*Work to be completed*. Write out the listing below exactly, beginning at its first line and ending with the line that contains "в существующей архитектуре".

*Provided data*.
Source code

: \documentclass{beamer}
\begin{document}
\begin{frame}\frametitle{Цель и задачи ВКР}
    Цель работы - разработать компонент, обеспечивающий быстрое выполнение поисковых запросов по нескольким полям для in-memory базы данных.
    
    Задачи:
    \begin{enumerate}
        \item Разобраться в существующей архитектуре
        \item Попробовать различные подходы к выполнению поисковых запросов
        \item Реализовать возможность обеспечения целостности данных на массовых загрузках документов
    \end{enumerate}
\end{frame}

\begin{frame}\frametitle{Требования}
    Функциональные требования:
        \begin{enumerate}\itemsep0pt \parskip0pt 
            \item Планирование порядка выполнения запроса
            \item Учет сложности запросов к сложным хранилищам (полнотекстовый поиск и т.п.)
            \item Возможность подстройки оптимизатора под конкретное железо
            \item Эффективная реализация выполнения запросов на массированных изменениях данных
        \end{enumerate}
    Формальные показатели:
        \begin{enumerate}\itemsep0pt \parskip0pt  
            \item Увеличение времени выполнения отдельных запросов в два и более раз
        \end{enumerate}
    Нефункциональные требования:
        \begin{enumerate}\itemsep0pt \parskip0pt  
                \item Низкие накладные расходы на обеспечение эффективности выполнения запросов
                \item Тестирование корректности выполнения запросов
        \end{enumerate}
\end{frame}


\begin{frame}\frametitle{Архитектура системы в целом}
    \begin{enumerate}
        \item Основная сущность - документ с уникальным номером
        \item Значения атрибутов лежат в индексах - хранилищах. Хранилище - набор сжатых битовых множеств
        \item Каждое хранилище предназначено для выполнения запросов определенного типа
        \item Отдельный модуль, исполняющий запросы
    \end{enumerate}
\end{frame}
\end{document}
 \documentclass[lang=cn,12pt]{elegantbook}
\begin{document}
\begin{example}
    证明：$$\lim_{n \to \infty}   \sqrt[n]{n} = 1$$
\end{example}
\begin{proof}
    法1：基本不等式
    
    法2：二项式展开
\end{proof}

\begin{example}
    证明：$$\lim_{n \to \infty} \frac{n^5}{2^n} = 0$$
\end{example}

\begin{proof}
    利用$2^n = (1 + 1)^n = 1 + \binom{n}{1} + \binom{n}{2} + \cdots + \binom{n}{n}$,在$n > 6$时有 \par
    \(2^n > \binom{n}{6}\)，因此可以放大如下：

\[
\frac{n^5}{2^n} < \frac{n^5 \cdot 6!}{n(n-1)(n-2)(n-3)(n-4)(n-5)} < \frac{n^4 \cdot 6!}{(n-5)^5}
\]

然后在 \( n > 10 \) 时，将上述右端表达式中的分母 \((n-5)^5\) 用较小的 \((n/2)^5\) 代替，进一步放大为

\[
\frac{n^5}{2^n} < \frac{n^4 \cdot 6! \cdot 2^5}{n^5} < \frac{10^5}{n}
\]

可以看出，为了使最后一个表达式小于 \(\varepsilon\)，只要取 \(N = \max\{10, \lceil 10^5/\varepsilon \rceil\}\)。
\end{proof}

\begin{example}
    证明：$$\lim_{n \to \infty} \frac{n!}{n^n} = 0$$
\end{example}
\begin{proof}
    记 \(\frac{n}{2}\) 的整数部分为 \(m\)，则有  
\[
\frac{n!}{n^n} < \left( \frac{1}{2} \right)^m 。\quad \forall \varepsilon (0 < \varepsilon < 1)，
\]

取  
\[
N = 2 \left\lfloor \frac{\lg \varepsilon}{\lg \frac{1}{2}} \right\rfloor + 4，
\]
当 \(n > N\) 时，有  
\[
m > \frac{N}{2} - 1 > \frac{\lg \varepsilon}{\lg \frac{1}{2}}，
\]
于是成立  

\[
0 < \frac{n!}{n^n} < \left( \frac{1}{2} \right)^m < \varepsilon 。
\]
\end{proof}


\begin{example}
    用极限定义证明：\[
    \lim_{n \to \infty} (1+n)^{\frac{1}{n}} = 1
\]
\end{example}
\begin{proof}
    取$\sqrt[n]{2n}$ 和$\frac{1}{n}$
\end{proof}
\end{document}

*Exercise result*.
Source code

: \documentclass{beamer}
\begin{document}
\begin{frame}\frametitle{Цель и задачи ВКР}
    Цель работы - разработать компонент, обеспечивающий быстрое выполнение поисковых запросов по нескольким полям для in-memory базы данных.
    
    Задачи:
    \begin{enumerate}
        \item Разобраться в существующей архитектуре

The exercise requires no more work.